Too often, this is what maths looks like to outsiders:

Yet, work with students and you notice how deep, enduring mathematical understanding comes from far more than just examples on a board or endless exercises.

We can’t just teach students to copy processes or lines of working out. We can’t just show them new definitions. That’s not enough.

So, what’s missing?

## What holds maths learning together?

Students need opportunities to:

Analyse, argue, compare, contrast, convince, critique, deduce, elaborate, explain, infer, justify, persuade, reflect and weigh up.

When they do these things, students can then:

- make observations and sort through the ideas in their head,
- link and understand the logic behind steps,
- actually
*trust*that the maths they’re doing isn’t just some process to be memorised, but that it makes purposeful, meaningful sense.

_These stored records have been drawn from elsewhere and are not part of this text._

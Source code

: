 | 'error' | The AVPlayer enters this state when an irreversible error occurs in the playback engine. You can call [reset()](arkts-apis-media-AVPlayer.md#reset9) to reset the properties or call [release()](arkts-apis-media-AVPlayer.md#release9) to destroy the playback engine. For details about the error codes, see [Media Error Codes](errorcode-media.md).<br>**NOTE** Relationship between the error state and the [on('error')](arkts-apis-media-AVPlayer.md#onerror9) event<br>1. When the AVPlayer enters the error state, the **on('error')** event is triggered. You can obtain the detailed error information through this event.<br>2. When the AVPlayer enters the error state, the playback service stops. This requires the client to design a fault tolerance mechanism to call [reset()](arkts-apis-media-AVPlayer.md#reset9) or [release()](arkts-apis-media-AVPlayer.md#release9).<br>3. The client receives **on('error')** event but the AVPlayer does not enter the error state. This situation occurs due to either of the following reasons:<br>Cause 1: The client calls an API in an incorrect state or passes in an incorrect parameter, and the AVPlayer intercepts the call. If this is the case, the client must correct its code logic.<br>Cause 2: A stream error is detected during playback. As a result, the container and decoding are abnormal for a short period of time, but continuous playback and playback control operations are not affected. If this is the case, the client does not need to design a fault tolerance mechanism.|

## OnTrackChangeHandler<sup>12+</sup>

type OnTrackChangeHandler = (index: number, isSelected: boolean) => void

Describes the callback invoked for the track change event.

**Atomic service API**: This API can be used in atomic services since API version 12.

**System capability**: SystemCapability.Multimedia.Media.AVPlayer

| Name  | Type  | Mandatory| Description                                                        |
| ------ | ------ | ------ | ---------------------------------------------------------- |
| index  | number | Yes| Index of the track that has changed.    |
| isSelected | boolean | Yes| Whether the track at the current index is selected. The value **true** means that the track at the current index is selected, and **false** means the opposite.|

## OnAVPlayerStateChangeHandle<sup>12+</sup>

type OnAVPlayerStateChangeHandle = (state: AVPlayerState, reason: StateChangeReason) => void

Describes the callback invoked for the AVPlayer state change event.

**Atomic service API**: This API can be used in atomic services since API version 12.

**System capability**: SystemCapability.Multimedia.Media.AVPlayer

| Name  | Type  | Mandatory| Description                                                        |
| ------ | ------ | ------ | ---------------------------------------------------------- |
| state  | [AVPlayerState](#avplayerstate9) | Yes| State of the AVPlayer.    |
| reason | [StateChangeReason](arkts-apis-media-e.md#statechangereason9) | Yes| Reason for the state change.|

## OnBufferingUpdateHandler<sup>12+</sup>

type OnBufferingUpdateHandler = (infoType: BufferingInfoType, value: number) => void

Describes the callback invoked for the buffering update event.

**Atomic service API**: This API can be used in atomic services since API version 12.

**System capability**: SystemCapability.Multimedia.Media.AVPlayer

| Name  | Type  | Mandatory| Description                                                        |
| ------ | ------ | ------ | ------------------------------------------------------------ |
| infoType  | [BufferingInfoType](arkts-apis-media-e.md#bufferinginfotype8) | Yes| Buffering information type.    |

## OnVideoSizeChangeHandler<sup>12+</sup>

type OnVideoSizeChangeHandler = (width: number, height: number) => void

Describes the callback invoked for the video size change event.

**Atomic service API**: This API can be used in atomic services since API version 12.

You might think of this collection of opportunities as the glue that holds all mathematical learning together. Helpfully, there’s a name for this: **mathematical reasoning**.

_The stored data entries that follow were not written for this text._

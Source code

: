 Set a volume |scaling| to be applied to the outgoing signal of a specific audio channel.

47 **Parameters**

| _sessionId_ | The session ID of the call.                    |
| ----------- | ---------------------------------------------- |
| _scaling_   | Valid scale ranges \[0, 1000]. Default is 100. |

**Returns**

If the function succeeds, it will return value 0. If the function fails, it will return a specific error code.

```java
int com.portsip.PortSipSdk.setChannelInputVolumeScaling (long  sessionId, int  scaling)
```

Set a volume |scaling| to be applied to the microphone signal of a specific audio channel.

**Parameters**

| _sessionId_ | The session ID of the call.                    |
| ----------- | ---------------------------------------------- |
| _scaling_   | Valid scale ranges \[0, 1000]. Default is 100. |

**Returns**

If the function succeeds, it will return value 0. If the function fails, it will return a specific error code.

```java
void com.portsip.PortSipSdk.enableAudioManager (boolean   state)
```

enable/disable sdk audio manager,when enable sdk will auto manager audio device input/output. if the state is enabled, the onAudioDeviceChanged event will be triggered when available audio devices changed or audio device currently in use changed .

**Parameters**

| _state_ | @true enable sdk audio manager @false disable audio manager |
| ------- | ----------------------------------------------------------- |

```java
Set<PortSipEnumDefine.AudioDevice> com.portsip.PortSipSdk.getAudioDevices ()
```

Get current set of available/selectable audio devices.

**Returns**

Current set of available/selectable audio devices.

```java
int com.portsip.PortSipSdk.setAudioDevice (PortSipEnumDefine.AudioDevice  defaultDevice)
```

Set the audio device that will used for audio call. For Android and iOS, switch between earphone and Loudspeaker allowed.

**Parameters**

**What does it mean to get stronger in mathematical reasoning?**

Now, students can be engaging in these ‘glueing’ opportunities (i.e. via those verbs listed above), but how might you support them to become stronger and more sophisticated in their reasoning?

Here are 5 stages of development in mathematical reasoning, adapted from NRICH:

STAGE 1: A student can **describe **what they did.

STAGE 2: A student can **explain **what they did, by offering reasons – whether or not these reasons are correct. At this stage, they may not have a coherent argument.

STAGE 3: A student can provide a coherent or complete argument to **convince** someone of what they did. The student uses a ‘chain of reasoning’ to produce their argument, even if the mathematics is not all accurate.

STAGE 4: A student can **justify **what they did using a complete argument that is logically correct.

STAGE 5: A student can **prove **what they did using a watertight and mathematically sound argument. The argument may be based on generalisations and the underlying structure of mathematical ideas.

Just as the mathematical proficiencies can be applied across different ages and any topic, so can these stages. You might also find these stages useful as a formative assessment tool.

## Summary

Mathematical reasoning helps students to better understand and see the purpose behind what they learn.

Over time, students can get stronger and more sophisticated in their reasoning.